[Extracted entries — start]

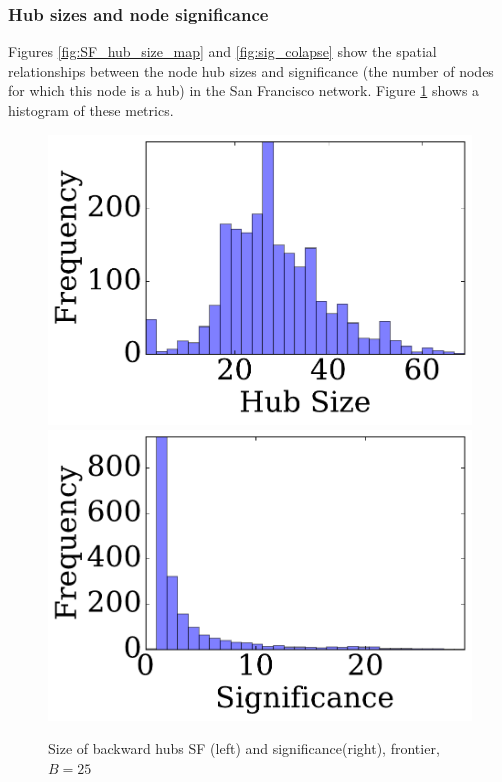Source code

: % 


\subsubsection{Hub sizes and node significance}

Figures \ref{fig:SF_hub_size_map} and \ref{fig:sig_colapse} show the spatial relationships between the node hub sizes and significance (the number of nodes for which this node is a hub) in the San Francisco network. Figure \ref{fig:SF_bwd_size} shows a histogram of these metrics. 

\begin{figure} 
\begin{center}
\includegraphics[clip, trim = 0.1cm 0.3cm 0cm 0cm,scale=0.27]{TexImg/SF_bwd_hub_size.pdf}
\includegraphics[clip, trim = 1.3cm 0.3cm 0cm 0cm,scale=0.27]{TexImg/significance.pdf}
\end{center}
\caption{Size of backward hubs SF (left) and significance(right), frontier, $B=25$}\label{fig:SF_bwd_size}
\end{figure}



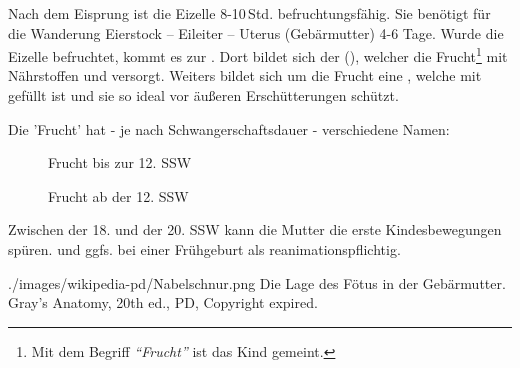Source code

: {
Nach dem Eisprung ist die Eizelle 8-10\,Std.
befruchtungsfähig. Sie benötigt für die Wanderung Eierstock -- Eileiter --
Uterus (Gebärmutter) 4-6 Tage. Wurde die Eizelle befruchtet, kommt es zur
. Dort bildet
sich der  (), welcher die
Frucht\footnote{Mit dem Begriff \emph{"`Frucht"'} ist das
Kind gemeint.} mit Nährstoffen und  versorgt. Weiters
bildet sich um die Frucht eine , welche mit  gefüllt ist und sie so ideal vor äußeren
Erschütterungen schützt.

Die 'Frucht' hat - je nach Schwangerschaftsdauer - verschiedene Namen:


\begin{description}
    \item[] Frucht bis zur 12. SSW
    \item[] Frucht ab der 12. SSW
\end{description}

Zwischen der 18. und der 20. SSW kann die Mutter die erste
Kindesbewegungen spüren.  und ggfs. bei einer
Frühgeburt als reanimationspflichtig.
}{}
{./images/wikipedia-pd/Nabelschnur.png}
{Die Lage des Fötus in der Gebärmutter.}
{Gray's Anatomy, 20th ed., PD, Copyright expired.}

[Extracted entries — finish]

--- Work task ---
Would you repeat the listing word for word and skip every picture?

--- Exercise solution ---
Source code

: % 


\subsubsection{Hub sizes and node significance}

Figures \ref{fig:SF_hub_size_map} and \ref{fig:sig_colapse} show the spatial relationships between the node hub sizes and significance (the number of nodes for which this node is a hub) in the San Francisco network. Figure \ref{fig:SF_bwd_size} shows a histogram of these metrics. 

\begin{figure} 
\begin{center}
\includegraphics[clip, trim = 0.1cm 0.3cm 0cm 0cm,scale=0.27]{TexImg/SF_bwd_hub_size.pdf}
\includegraphics[clip, trim = 1.3cm 0.3cm 0cm 0cm,scale=0.27]{TexImg/significance.pdf}
\end{center}
\caption{Size of backward hubs SF (left) and significance(right), frontier, $B=25$}\label{fig:SF_bwd_size}
\end{figure}



Source code

: {
Nach dem Eisprung ist die Eizelle 8-10\,Std.
befruchtungsfähig. Sie benötigt für die Wanderung Eierstock -- Eileiter --
Uterus (Gebärmutter) 4-6 Tage. Wurde die Eizelle befruchtet, kommt es zur
. Dort bildet
sich der  (), welcher die
Frucht\footnote{Mit dem Begriff \emph{"`Frucht"'} ist das
Kind gemeint.} mit Nährstoffen und  versorgt. Weiters
bildet sich um die Frucht eine , welche mit  gefüllt ist und sie so ideal vor äußeren
Erschütterungen schützt.

Die 'Frucht' hat - je nach Schwangerschaftsdauer - verschiedene Namen:


\begin{description}
    \item[] Frucht bis zur 12. SSW
    \item[] Frucht ab der 12. SSW
\end{description}

Zwischen der 18. und der 20. SSW kann die Mutter die erste
Kindesbewegungen spüren.  und ggfs. bei einer
Frühgeburt als reanimationspflichtig.
}{}
{./images/wikipedia-pd/Nabelschnur.png}
{Die Lage des Fötus in der Gebärmutter.}
{Gray's Anatomy, 20th ed., PD, Copyright expired.}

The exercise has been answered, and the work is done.